Items listed in a dataset:
=== Section Start ===
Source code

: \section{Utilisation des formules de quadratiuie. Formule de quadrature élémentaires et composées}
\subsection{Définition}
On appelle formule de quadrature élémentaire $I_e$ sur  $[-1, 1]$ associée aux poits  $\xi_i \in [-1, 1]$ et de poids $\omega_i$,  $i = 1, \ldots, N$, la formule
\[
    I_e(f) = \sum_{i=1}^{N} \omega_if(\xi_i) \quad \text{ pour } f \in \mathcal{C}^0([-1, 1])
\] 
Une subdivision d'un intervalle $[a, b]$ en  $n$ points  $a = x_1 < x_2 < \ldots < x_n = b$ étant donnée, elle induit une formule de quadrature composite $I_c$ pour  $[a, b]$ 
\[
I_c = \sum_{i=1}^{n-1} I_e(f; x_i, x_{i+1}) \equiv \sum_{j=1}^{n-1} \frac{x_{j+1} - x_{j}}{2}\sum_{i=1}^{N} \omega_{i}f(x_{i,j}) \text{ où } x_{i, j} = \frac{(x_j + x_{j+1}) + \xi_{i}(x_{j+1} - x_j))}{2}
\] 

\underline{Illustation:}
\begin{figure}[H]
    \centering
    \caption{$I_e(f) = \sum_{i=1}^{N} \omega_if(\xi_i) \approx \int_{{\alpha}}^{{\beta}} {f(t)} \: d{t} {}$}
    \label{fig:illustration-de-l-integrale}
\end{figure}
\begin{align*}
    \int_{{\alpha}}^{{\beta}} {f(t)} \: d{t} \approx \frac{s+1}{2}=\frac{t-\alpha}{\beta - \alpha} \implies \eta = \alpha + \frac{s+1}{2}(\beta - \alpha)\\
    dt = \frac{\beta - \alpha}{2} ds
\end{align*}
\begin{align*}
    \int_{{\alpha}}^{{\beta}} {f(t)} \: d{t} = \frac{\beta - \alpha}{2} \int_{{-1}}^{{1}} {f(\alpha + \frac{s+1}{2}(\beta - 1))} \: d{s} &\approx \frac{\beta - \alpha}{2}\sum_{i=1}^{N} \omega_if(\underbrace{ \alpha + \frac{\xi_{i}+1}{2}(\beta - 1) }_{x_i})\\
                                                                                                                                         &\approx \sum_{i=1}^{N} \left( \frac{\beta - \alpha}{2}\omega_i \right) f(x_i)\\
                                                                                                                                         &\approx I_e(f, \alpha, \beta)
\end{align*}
=== Section End ===
All lines in the records with the string "alpha" should be copied out.

    \caption{$I_e(f) = \sum_{i=1}^{N} \omega_if(\xi_i) \approx \int_{{\alpha}}^{{\beta}} {f(t)} \: d{t} {}$}
    \int_{{\alpha}}^{{\beta}} {f(t)} \: d{t} \approx \frac{s+1}{2}=\frac{t-\alpha}{\beta - \alpha} \implies \eta = \alpha + \frac{s+1}{2}(\beta - \alpha)\\
    dt = \frac{\beta - \alpha}{2} ds
    \int_{{\alpha}}^{{\beta}} {f(t)} \: d{t} = \frac{\beta - \alpha}{2} \int_{{-1}}^{{1}} {f(\alpha + \frac{s+1}{2}(\beta - 1))} \: d{s} &\approx \frac{\beta - \alpha}{2}\sum_{i=1}^{N} \omega_if(\underbrace{ \alpha + \frac{\xi_{i}+1}{2}(\beta - 1) }_{x_i})\\
                                                                                                                                         &\approx \sum_{i=1}^{N} \left( \frac{\beta - \alpha}{2}\omega_i \right) f(x_i)\\
                                                                                                                                         &\approx I_e(f, \alpha, \beta)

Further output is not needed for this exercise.